**What this task involves**. Report the count, and only the count, of lines in the records that include the word "trap".

**Supplied records**.
____________
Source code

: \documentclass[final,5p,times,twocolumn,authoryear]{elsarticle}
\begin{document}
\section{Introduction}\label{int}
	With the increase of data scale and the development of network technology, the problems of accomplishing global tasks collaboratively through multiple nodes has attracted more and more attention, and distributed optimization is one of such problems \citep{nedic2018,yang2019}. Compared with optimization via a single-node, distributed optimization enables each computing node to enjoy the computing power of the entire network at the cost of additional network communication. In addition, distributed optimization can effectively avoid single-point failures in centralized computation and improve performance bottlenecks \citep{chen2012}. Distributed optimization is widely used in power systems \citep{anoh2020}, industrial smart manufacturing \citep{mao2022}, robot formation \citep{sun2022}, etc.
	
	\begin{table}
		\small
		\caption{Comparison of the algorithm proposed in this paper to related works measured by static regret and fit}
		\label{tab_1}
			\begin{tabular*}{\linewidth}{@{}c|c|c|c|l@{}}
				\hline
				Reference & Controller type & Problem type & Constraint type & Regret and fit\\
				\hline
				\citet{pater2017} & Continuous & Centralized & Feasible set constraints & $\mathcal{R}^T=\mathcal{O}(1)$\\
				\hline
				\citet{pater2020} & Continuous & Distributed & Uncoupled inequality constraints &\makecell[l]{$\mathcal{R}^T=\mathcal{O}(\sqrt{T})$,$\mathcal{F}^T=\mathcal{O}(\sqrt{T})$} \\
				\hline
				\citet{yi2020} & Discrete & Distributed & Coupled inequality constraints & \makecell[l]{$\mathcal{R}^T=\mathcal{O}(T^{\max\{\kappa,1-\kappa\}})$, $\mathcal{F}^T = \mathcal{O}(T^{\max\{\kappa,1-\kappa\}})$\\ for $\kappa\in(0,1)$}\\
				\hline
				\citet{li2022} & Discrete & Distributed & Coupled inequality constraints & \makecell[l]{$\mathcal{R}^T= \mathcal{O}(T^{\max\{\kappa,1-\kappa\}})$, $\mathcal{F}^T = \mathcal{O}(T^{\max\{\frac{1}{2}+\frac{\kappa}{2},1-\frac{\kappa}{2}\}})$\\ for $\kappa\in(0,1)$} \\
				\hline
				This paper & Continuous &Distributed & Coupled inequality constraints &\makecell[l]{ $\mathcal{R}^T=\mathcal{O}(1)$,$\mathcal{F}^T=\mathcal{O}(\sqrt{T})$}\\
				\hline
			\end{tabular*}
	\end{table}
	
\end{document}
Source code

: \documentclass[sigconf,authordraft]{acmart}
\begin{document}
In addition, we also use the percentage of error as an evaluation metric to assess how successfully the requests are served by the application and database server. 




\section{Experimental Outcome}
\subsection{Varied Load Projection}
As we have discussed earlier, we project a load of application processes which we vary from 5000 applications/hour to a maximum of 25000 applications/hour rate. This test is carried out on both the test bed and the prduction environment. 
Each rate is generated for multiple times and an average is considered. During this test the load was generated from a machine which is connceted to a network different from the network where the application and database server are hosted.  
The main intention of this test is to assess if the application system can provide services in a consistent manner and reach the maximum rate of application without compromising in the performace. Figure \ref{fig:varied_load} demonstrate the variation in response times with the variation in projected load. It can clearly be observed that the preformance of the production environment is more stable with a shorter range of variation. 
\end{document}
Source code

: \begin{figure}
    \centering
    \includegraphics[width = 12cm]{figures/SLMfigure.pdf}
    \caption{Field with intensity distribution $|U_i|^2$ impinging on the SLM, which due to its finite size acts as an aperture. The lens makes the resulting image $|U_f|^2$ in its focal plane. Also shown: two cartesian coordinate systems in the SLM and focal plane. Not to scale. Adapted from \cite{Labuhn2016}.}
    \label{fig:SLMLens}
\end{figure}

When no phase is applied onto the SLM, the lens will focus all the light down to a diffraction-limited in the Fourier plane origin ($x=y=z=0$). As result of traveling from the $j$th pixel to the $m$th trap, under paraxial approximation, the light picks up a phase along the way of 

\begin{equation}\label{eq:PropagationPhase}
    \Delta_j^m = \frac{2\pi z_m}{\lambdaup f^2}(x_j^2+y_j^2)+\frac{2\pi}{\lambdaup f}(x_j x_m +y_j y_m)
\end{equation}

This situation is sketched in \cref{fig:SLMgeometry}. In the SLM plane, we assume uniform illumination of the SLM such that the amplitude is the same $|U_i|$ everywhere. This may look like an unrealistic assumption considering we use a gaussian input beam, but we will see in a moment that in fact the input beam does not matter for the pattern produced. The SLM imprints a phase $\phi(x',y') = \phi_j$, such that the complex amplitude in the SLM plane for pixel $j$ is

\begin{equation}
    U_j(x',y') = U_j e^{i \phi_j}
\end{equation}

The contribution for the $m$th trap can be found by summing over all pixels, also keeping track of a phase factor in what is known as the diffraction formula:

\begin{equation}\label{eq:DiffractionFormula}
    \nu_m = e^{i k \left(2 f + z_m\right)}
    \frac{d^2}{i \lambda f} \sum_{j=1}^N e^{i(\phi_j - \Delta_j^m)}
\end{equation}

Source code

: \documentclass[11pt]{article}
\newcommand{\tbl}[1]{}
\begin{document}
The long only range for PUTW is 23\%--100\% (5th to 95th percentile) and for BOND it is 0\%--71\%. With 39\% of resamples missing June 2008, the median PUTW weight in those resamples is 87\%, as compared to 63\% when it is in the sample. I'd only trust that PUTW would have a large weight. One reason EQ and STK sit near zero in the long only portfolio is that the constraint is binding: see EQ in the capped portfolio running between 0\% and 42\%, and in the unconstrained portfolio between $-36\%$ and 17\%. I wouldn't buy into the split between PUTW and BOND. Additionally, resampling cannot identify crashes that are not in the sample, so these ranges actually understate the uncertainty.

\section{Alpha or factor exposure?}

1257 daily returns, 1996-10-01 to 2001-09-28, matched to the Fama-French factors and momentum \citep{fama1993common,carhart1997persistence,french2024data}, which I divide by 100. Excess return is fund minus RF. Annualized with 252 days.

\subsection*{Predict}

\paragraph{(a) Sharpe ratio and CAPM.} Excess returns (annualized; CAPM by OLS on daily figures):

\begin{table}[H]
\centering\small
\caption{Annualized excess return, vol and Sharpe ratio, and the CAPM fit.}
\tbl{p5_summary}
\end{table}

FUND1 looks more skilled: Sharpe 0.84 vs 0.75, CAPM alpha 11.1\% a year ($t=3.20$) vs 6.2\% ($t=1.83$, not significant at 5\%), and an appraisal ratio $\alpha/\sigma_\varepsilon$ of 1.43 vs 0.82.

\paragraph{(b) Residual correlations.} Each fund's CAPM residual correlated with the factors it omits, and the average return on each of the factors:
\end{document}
____________
**Solution for this task**. 2